Closed GoogleCodeExporter closed 9 years ago

GoogleCodeExporter commented 9 years ago
What steps will reproduce the problem?
1. Fields such as CountryCode and ICINCID contain commas in the text 
output.  This confuses systems that read using a CSV format.

Workaround is to change the delimiter to a different character, but this 
means you must change setting in other softare used to read the files - 
such as MS Excel, and database products.

Just a FYI

Original issue reported on code.google.com by bge...@gmail.com on 16 Nov 2009 at 8:16

GoogleCodeExporter commented 9 years ago
In order to contine using the comma for the CSV file, I tried to suppress the 
text 
portion of the offending fields using the -pt or -pf command, but I must not 
understand the correct usage as the output remained unchanged.  

bafprp  -pticincid:number_only -ptcountrycode:number_only -
ptphonenumber:hyphens:false -rcsv -prfilename:record.csv -prdelimiter:, -
plfilename:logs.csv -pldelimiter:, -pefilename:errors.csv -pedelimiter:, -
prfields:type,calltype,originatingnpa,originatingnumber,terminatingnpa,terminati
ngnum
ber,elapsedtime,date,time,filename,calledpartyanswerindicator,filepos,circuittim
e,tru
nkgroupnumber,numberidentity,largedigits,countrycode,lrn,icincid -d 900*

Original comment by bge...@gmail.com on 16 Nov 2009 at 11:17

GoogleCodeExporter commented 9 years ago
Good point, for the moment I changed the default delimiter to ';'
number_only only works for the number switch data type.  Its an interesting 
idea to
print the switch value instead of the string value, but its also mostly useless 
as
the only way to find out what the numbers mean is to look in the program or at 
the
document format..

I might be able work in some kind of escape character solution for csv output, 
but
since it works with a different delimiter i'll mark this low priority.

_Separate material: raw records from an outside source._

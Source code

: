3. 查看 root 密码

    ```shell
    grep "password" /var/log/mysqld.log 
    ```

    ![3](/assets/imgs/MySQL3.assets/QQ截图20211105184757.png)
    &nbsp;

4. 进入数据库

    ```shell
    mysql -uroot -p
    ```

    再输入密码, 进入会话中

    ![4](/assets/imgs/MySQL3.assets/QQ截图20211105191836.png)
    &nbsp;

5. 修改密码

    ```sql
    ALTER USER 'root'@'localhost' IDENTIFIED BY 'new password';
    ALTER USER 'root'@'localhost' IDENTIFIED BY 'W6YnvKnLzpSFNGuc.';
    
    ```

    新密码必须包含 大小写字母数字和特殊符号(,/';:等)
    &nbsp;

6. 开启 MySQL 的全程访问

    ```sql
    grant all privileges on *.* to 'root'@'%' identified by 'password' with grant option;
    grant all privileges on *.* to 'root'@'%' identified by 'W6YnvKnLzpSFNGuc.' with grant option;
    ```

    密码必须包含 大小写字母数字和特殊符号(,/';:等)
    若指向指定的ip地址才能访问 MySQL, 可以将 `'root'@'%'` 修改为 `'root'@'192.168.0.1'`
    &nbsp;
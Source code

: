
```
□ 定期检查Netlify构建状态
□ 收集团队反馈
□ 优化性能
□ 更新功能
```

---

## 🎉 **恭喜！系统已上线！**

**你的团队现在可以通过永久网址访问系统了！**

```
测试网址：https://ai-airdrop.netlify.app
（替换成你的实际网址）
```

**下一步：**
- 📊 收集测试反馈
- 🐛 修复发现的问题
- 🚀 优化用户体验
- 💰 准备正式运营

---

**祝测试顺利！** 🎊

Original comment by charless...@gmail.com on 17 Nov 2009 at 5:41

GoogleCodeExporter commented 9 years ago
I think the CSV standard (http://www.rfc-editor.org/rfc/rfc4180.txt) is to 
simply
escape all strings that contain quotes, newlines, and delimiter characters by 
having
them in double quotes.  A lot of software simply surrounds all character fields 
with
quotes, but a bit of logic to decide if it should be done is helpful since that 
many
quotes can add length to the output.

I'll be using ";" until such time...  It can be used with every spreadsheet and 
every
script language's split method.

Original comment by th...@bendtel.net on 10 Dec 2009 at 10:22

GoogleCodeExporter commented 9 years ago
This issue was closed by revision r237.